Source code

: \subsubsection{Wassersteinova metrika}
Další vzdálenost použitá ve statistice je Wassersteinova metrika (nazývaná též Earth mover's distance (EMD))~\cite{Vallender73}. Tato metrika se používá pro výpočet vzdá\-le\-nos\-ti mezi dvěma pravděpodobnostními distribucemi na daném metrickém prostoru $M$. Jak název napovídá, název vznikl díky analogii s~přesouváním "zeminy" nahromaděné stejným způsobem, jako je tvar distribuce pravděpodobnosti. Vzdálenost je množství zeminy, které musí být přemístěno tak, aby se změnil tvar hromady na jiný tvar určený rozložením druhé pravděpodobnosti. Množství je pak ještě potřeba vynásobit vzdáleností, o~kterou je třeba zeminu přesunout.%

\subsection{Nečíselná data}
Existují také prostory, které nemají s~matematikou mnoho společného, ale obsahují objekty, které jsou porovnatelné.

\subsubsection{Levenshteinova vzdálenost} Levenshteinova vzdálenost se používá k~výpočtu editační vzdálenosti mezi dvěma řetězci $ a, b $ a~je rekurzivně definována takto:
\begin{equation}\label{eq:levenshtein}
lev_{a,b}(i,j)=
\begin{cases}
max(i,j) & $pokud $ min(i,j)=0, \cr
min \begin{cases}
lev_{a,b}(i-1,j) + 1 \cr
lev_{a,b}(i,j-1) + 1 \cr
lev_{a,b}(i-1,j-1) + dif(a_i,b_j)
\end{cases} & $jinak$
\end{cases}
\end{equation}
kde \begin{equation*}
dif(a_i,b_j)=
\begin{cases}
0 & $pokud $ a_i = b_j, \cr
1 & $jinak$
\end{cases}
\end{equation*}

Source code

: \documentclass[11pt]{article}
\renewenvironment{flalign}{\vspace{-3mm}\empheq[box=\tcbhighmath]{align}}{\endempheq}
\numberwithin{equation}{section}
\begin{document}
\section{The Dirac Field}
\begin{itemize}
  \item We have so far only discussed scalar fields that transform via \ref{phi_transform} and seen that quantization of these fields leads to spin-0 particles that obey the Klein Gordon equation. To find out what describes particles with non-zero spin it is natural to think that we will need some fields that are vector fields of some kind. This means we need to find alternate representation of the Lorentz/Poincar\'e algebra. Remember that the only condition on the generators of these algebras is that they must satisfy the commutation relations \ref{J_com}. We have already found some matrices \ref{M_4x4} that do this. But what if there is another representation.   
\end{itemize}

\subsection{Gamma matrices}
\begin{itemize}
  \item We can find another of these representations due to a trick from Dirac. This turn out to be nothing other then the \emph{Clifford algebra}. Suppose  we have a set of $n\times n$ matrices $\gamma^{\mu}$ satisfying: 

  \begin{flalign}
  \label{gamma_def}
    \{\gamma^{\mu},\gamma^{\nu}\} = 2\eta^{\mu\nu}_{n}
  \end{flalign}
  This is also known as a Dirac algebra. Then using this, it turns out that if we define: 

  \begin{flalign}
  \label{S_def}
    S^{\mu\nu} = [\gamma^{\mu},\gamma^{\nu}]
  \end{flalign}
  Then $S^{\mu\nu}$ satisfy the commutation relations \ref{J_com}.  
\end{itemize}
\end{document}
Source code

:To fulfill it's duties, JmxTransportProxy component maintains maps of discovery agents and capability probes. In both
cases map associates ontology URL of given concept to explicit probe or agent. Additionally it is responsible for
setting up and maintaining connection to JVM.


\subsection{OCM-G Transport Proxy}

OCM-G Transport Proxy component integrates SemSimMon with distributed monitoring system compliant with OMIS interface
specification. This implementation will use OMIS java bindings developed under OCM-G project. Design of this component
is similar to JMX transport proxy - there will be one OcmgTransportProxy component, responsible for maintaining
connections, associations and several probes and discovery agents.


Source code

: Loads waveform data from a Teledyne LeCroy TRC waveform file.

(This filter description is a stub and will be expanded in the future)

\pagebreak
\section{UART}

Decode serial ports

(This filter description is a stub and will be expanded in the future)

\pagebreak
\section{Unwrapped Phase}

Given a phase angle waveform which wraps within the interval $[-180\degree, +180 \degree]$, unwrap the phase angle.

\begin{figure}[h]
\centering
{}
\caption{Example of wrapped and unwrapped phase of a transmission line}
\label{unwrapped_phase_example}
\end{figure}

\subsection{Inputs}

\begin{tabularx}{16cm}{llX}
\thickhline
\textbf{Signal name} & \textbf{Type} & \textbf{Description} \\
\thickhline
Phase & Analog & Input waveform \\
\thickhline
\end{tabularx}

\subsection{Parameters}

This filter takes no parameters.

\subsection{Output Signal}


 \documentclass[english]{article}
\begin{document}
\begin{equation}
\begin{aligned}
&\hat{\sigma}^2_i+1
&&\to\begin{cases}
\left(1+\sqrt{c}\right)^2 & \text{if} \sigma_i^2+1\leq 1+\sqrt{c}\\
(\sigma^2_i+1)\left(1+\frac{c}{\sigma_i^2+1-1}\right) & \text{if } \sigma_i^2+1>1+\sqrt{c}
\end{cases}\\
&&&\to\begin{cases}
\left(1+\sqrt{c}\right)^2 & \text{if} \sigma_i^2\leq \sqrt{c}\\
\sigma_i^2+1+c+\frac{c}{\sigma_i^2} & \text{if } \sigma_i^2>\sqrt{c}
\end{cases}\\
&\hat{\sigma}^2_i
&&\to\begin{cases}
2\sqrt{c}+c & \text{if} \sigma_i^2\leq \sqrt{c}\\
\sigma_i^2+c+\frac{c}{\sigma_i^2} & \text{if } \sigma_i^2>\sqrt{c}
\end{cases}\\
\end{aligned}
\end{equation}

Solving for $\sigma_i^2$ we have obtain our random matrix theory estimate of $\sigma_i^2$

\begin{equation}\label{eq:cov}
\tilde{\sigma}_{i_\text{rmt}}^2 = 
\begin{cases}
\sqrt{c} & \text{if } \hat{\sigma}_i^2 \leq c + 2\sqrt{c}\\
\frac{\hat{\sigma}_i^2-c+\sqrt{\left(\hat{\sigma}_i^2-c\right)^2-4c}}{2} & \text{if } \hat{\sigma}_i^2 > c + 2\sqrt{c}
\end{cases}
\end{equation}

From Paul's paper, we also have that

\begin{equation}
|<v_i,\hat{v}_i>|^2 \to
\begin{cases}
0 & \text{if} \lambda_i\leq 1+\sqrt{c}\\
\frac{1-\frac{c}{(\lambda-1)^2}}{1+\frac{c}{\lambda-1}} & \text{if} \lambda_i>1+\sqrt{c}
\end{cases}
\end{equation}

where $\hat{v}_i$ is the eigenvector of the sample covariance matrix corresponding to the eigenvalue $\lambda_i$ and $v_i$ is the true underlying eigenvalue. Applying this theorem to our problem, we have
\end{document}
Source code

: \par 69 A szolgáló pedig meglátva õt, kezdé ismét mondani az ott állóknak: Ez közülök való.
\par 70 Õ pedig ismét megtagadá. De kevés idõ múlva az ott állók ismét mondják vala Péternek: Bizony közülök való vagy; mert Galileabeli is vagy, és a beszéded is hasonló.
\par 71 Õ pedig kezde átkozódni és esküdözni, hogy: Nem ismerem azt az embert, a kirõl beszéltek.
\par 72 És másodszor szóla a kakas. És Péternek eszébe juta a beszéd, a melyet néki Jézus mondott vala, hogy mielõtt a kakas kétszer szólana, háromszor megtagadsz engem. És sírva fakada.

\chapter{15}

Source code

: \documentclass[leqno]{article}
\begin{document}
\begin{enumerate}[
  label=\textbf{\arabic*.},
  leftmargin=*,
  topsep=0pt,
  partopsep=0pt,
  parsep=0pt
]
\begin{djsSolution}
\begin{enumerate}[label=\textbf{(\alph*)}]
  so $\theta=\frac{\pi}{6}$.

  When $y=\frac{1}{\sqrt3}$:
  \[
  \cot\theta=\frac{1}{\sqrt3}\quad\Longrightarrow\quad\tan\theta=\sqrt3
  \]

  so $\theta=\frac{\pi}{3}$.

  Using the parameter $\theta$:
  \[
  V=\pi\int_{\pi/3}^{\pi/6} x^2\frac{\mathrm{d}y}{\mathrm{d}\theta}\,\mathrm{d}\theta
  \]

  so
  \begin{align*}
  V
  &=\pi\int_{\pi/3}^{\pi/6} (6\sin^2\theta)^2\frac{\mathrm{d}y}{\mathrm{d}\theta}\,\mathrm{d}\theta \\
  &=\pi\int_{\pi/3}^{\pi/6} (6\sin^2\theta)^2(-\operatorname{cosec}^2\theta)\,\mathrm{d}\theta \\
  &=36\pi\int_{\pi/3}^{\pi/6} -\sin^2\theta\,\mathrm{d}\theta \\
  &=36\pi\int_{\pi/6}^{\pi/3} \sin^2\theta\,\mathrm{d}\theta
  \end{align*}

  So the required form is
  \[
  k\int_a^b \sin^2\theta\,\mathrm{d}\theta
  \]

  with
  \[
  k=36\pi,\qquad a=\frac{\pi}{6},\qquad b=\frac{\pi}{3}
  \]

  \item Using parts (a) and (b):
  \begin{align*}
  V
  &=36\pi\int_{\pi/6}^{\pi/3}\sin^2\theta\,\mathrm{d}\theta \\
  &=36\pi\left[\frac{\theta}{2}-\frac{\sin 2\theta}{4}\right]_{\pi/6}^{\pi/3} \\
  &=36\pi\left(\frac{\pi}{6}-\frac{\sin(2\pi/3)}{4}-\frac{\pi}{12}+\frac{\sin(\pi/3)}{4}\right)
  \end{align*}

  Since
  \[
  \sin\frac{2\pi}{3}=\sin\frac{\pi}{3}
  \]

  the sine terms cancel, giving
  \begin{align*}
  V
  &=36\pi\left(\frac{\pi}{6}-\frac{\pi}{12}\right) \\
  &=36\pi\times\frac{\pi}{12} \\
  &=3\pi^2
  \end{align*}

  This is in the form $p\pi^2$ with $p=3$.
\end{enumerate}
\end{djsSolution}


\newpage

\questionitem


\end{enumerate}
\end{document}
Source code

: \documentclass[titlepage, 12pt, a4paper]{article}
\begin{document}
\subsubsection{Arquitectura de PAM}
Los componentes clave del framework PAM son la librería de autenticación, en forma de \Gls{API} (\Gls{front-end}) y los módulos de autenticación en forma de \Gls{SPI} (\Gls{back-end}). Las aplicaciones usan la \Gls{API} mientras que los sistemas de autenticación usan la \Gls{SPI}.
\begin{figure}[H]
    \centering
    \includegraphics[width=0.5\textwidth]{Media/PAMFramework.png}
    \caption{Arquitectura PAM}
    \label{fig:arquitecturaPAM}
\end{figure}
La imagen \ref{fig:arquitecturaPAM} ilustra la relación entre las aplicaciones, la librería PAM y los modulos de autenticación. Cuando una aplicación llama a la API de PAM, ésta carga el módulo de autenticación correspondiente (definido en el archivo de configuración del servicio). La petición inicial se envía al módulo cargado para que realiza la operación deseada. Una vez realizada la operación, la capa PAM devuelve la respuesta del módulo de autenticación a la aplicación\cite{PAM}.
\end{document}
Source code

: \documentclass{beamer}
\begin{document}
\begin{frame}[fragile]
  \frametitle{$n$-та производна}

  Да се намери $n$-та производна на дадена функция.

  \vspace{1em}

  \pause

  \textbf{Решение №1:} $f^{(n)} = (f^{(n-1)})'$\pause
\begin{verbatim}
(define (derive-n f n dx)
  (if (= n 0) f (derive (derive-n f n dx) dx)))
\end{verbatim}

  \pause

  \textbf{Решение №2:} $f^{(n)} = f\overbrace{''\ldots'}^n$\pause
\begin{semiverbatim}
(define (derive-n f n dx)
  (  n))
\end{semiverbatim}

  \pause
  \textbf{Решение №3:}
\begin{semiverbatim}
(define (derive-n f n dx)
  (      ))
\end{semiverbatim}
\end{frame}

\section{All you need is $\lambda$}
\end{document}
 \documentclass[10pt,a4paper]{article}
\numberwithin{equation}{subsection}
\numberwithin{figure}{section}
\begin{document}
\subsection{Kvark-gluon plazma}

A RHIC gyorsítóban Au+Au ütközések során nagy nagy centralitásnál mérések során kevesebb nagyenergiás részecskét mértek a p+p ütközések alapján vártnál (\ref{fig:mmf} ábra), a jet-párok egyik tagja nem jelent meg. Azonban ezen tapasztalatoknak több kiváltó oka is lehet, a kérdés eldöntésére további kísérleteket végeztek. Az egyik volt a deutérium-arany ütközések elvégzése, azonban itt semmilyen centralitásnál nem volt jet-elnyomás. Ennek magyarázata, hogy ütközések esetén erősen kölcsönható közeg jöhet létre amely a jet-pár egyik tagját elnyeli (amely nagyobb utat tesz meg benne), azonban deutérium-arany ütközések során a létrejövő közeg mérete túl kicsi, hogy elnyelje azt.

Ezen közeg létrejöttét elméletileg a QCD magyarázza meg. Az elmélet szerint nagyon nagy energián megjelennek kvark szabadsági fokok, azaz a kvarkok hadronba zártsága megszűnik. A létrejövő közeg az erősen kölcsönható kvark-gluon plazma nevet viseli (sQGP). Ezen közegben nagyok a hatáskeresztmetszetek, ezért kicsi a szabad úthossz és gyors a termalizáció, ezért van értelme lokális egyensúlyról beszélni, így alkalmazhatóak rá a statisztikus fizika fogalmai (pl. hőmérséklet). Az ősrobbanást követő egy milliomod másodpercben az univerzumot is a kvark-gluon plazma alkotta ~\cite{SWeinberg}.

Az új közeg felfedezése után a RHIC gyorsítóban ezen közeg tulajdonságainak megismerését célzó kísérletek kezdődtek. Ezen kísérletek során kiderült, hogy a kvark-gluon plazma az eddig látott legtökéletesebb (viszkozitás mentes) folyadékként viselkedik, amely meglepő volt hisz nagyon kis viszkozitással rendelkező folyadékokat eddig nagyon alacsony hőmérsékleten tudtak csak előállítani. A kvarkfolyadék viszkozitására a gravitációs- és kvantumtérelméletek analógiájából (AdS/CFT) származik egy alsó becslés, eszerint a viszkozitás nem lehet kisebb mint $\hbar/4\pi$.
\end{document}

> [BRIEF] The expected answer is a copy of each line above containing "matrix".

> [FINISHED TASK]
Solving for $\sigma_i^2$ we have obtain our random matrix theory estimate of $\sigma_i^2$
where $\hat{v}_i$ is the eigenvector of the sample covariance matrix corresponding to the eigenvalue $\lambda_i$ and $v_i$ is the true underlying eigenvalue. Applying this theorem to our problem, we have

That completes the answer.